▶ _Work request_:
In the listing that follows, count each line containing the string "bundle" and report only the count.
■ ■ ■
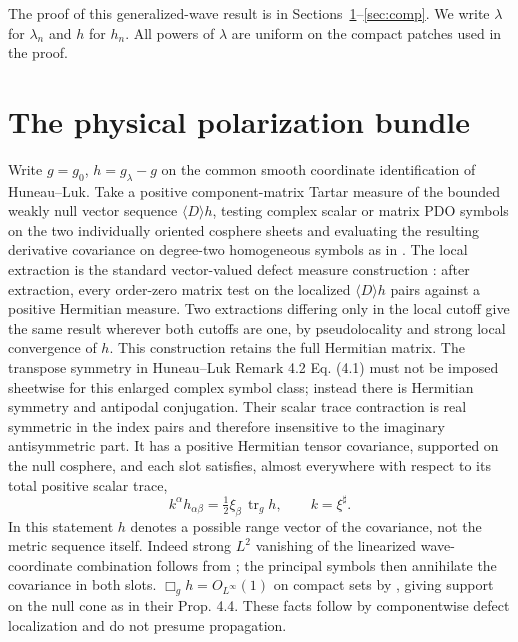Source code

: \documentclass[11pt]{article}
\begin{document}
The proof of this generalized-wave result is in Sections~\ref{sec:bundle}--\ref{sec:comp}. We write \(\lambda\) for \(\lambda_n\) and \(h\) for \(h_n\). All powers of \(\lambda\) are uniform on the compact patches used in the proof.

\section{The physical polarization bundle}
\label{sec:bundle}
Write \(g=g_0\), \(h=g_\lambda-g\) on the common smooth coordinate identification of Huneau--Luk. Take a positive component-matrix Tartar measure of the bounded weakly null vector sequence \(\langle D\rangle h\), testing complex scalar or matrix PDO symbols on the two individually oriented cosphere sheets and evaluating the resulting derivative covariance on degree-two homogeneous symbols as in \cite[Eq.~(1.5)]{HL}. The local extraction is the standard vector-valued defect measure construction \cite{Gerard,Tartar}: after extraction, every order-zero matrix test on the localized \(\langle D\rangle h\) pairs against a positive Hermitian measure. Two extractions differing only in the local cutoff give the same result wherever both cutoffs are one, by pseudolocality and strong local convergence of \(h\). This construction retains the full Hermitian matrix. The transpose symmetry in Huneau--Luk Remark 4.2 Eq. (4.1) must not be imposed sheetwise for this enlarged complex symbol class; instead there is Hermitian symmetry and antipodal conjugation. Their scalar trace contraction is real symmetric in the index pairs and therefore insensitive to the imaginary antisymmetric part. It has a positive Hermitian tensor covariance, supported on the null cosphere, and each slot satisfies, almost everywhere with respect to its total positive scalar trace,
\[
 k^\alpha h_{\alpha\beta}=\tfrac12\xi_\beta\,\operatorname{tr}_g h,\qquad
 k=\xi^\sharp.
\]
In this statement \(h\) denotes a possible range vector of the covariance, not the metric sequence itself. Indeed strong \(L^2\) vanishing of the linearized wave-coordinate combination follows from \cite[Eq.~(3.4)]{HL}; the principal symbols then annihilate the covariance in both slots. \(\Box_g h=O_{L^\infty}(1)\) on compact sets by \cite[Eq.~(3.16)]{HL}, giving support on the null cone as in their Prop. 4.4. These facts follow by componentwise defect localization and do not presume propagation.
\end{document}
■ ■ ■
▶ _The completed task_:
3